* _EXERCISE GOAL_: Write out the listing exactly, from its first line through the line holding "and negative labels.", but include none of the pictures.

* _DATA IN THIS EXERCISE_:
────

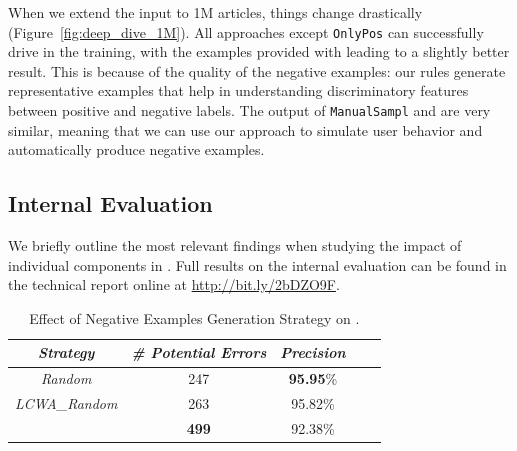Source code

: When we extend the input to 1M articles, things change drastically (Figure~\ref{fig:deep_dive_1M}). All approaches except \texttt{OnlyPos} can successfully drive \deepdive in the training, with the examples provided with \krd leading to a slightly better result. This is because of the quality of the negative examples: our rules generate representative examples that help \deepdive in understanding discriminatory features between positive and negative labels.
The output of \texttt{ManualSampl} and \krd are very similar, meaning that we can use our approach to simulate user behavior and automatically produce negative examples. 

\vspace{-1ex}
\subsection{Internal Evaluation} \label{sec:krd_int_evaluation}
We briefly outline the most relevant findings when studying the impact of individual components in \krd.
Full results on the internal evaluation %
can be found in the technical report online at \url{http://bit.ly/2bDZO9F}.

\begin{table}[htb]
	\centering
	\caption{Effect of Negative Examples Generation Strategy on \dbpedia.}
	\label{tab:random_neg_examples}
	\begin{tabular}{|c|c|c|c|c|}
		\hline
		\hline
		{\it Strategy}&{\it \# Potential Errors} & {\it Precision} \tabularnewline
		\hline
		\emph{Random} & 247 & \textbf{95.95}\%\tabularnewline
		\emph{LCWA\_Random} & 263 & 95.82\% \tabularnewline
		\krd & \textbf{499} & 92.38\%\tabularnewline
		\hline
	\end{tabular}
\end{table}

────

* _ANSWER BOX_:
Source code

: When we extend the input to 1M articles, things change drastically (Figure~\ref{fig:deep_dive_1M}). All approaches except \texttt{OnlyPos} can successfully drive \deepdive in the training, with the examples provided with \krd leading to a slightly better result. This is because of the quality of the negative examples: our rules generate representative examples that help \deepdive in understanding discriminatory features between positive and negative labels.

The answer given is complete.